Directions for this task = Determine how many lines in the entries below hold "also". Respond with that number only.

[Collected data entries]
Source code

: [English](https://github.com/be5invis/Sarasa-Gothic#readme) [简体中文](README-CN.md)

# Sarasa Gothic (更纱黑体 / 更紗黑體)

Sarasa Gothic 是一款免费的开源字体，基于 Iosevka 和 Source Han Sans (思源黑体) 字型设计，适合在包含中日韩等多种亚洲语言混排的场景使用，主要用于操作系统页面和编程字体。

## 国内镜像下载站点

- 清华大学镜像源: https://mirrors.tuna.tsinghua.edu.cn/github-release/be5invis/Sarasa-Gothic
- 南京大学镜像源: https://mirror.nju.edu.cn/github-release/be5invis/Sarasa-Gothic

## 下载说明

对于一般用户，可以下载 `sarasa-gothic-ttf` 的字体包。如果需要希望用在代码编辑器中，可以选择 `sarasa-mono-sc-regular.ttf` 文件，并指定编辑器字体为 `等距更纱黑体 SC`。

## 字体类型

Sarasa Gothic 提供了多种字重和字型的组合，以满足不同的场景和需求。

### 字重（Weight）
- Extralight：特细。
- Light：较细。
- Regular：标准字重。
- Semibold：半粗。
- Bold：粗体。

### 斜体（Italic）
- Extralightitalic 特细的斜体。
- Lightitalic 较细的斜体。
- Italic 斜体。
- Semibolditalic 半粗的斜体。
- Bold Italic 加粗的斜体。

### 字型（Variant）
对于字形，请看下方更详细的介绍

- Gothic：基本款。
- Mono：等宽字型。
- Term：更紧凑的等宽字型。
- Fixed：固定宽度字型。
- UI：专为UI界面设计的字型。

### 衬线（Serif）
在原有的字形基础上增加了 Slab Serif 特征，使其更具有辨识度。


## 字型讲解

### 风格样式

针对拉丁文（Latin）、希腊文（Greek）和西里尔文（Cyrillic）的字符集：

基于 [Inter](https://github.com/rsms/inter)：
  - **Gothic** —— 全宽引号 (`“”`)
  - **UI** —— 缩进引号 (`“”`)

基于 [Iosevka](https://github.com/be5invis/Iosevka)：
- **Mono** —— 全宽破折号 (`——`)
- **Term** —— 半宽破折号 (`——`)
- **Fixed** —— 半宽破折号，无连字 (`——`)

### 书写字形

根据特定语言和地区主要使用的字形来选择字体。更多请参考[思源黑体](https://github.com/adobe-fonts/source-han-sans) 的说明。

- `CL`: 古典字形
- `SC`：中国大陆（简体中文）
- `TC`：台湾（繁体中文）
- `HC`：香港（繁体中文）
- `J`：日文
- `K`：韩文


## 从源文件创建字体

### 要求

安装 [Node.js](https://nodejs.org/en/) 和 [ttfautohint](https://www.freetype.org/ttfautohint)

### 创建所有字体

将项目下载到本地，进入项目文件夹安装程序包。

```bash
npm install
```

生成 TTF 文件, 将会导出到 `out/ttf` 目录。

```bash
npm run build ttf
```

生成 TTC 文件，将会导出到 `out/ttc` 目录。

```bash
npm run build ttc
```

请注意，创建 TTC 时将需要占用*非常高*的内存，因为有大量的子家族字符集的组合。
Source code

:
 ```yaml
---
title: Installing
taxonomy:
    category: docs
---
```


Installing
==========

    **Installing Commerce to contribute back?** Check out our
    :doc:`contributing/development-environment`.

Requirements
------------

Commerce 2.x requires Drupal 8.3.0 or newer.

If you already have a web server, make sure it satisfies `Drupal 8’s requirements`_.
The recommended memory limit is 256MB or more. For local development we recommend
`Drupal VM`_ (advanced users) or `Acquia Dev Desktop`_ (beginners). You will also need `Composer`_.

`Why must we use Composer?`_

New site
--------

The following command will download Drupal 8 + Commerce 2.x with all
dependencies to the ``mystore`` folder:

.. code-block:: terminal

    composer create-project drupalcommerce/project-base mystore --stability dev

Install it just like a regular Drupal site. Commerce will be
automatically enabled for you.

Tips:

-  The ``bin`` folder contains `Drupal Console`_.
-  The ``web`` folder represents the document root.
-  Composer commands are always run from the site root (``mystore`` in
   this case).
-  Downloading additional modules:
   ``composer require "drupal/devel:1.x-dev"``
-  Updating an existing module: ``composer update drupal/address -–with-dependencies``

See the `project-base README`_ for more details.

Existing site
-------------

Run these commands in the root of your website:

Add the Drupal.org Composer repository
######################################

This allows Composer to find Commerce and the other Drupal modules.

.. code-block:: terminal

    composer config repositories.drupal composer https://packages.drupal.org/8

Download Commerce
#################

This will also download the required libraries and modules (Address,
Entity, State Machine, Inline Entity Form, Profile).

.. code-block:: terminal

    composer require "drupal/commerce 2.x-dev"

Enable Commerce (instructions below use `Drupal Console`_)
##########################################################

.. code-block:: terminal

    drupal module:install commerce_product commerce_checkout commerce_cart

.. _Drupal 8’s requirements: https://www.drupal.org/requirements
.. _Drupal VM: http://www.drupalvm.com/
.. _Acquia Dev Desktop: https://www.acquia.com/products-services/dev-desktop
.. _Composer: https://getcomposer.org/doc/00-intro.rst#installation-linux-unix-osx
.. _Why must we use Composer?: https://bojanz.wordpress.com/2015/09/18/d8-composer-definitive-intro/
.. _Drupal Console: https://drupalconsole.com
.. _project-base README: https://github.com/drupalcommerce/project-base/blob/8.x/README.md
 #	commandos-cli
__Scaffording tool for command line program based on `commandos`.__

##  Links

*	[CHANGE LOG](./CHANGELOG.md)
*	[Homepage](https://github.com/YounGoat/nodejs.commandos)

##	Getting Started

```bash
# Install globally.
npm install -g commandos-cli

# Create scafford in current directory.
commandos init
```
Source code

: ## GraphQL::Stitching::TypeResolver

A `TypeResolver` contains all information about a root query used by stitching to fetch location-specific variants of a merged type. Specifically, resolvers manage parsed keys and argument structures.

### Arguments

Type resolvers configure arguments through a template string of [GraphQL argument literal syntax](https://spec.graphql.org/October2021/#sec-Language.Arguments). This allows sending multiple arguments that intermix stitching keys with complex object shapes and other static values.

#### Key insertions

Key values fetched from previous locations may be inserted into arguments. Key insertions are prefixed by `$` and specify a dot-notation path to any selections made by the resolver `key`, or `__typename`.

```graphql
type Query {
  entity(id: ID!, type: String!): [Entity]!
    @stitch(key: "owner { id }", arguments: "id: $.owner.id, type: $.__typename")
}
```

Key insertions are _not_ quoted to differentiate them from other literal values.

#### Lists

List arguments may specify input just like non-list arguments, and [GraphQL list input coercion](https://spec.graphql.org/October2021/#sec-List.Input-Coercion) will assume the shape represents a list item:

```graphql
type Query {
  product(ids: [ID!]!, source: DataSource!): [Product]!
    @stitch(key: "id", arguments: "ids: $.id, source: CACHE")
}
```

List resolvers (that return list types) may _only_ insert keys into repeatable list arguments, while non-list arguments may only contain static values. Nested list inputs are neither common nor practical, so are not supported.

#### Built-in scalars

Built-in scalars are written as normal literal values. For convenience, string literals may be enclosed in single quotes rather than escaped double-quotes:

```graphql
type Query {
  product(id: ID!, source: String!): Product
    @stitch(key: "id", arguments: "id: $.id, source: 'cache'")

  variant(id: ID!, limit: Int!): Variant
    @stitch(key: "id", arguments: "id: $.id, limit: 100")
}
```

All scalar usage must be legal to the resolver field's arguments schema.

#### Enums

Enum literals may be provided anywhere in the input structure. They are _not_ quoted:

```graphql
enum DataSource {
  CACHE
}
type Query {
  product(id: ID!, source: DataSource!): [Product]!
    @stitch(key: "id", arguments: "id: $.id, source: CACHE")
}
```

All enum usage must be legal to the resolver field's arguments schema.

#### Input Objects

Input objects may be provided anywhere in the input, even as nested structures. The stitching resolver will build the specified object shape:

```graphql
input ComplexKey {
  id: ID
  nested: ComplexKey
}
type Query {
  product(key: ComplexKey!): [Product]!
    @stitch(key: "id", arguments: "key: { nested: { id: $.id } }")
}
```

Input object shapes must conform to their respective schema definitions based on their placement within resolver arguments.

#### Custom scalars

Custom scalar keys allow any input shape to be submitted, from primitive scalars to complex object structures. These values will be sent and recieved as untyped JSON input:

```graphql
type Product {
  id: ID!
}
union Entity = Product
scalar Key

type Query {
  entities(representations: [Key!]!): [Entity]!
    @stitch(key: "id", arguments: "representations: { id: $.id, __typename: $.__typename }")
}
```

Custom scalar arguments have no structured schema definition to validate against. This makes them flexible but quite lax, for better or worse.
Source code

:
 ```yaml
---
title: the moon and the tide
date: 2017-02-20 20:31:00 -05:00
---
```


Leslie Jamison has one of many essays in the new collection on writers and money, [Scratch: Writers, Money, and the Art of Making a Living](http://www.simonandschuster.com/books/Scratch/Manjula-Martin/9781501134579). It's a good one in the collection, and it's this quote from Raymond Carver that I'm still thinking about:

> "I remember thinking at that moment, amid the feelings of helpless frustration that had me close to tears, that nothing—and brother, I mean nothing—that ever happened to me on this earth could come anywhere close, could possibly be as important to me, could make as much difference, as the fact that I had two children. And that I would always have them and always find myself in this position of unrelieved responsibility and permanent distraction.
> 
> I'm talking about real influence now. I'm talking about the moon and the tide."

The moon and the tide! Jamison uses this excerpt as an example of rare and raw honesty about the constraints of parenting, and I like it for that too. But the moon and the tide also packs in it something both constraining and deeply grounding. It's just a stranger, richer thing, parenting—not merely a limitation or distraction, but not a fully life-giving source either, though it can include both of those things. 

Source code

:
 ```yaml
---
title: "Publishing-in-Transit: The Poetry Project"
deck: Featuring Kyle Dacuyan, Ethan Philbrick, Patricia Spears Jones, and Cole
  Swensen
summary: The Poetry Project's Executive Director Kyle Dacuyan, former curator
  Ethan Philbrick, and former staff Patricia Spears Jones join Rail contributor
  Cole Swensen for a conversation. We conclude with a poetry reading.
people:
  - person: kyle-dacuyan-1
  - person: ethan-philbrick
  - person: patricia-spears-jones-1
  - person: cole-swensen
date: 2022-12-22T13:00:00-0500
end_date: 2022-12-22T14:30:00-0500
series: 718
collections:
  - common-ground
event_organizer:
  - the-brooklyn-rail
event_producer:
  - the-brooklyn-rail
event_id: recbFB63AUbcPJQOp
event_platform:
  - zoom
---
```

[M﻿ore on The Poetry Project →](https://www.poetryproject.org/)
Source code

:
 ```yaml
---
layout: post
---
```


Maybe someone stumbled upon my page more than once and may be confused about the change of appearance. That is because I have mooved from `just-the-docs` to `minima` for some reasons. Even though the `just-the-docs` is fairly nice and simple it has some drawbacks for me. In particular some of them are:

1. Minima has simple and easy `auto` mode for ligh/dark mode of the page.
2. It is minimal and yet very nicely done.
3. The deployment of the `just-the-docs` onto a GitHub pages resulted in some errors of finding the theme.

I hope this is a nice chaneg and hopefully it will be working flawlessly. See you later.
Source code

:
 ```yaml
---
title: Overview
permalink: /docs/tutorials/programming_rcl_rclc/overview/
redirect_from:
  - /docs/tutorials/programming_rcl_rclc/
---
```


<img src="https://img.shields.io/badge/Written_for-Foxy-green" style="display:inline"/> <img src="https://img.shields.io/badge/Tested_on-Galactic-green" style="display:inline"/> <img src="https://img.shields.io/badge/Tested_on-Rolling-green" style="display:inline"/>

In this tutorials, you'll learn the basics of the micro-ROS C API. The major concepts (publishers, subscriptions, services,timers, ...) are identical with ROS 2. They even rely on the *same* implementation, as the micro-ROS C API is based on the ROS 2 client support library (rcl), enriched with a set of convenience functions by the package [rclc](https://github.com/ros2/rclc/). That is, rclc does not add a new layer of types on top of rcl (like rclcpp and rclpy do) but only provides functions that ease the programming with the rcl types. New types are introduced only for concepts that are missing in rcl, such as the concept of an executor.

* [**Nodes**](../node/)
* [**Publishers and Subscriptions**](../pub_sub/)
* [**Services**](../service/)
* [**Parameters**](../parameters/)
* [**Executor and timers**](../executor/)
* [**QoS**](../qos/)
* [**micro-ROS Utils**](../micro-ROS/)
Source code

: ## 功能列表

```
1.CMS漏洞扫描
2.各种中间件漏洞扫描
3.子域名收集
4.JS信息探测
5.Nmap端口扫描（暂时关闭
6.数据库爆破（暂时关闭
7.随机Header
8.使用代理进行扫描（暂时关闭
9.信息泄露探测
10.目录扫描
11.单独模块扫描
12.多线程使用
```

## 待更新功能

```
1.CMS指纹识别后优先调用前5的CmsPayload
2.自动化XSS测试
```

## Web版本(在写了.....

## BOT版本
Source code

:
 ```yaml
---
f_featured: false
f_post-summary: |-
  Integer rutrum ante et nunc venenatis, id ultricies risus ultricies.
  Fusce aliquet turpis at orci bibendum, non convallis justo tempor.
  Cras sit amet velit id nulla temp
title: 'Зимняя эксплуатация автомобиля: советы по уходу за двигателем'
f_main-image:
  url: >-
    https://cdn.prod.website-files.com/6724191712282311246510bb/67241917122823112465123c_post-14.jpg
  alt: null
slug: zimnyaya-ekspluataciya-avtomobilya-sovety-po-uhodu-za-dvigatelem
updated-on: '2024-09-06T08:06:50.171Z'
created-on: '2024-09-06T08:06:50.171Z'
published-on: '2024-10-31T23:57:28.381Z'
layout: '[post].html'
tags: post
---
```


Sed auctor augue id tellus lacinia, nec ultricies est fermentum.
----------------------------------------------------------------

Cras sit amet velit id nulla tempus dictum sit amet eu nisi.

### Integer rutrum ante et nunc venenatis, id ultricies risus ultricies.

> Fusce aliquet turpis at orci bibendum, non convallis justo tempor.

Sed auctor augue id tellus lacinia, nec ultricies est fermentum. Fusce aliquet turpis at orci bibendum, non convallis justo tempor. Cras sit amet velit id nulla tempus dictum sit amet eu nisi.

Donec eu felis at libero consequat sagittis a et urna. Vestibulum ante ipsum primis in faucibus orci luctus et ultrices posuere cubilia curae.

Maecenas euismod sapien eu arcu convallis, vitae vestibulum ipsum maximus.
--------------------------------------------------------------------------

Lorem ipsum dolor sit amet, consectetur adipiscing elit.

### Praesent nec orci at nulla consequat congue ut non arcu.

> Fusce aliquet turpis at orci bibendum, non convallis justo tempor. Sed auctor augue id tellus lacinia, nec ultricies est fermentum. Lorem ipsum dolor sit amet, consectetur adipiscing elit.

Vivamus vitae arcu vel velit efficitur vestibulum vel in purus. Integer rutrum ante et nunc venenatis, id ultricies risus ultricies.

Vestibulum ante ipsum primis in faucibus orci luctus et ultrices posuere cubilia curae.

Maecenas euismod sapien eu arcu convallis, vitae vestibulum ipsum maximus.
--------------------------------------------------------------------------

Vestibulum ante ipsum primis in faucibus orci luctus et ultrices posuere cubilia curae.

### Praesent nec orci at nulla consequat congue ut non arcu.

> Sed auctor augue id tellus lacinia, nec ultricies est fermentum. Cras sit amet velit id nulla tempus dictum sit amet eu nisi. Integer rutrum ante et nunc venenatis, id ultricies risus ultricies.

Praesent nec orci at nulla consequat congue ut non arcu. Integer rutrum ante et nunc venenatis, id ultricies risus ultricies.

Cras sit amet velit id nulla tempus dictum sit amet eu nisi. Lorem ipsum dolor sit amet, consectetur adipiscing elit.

Task output = 3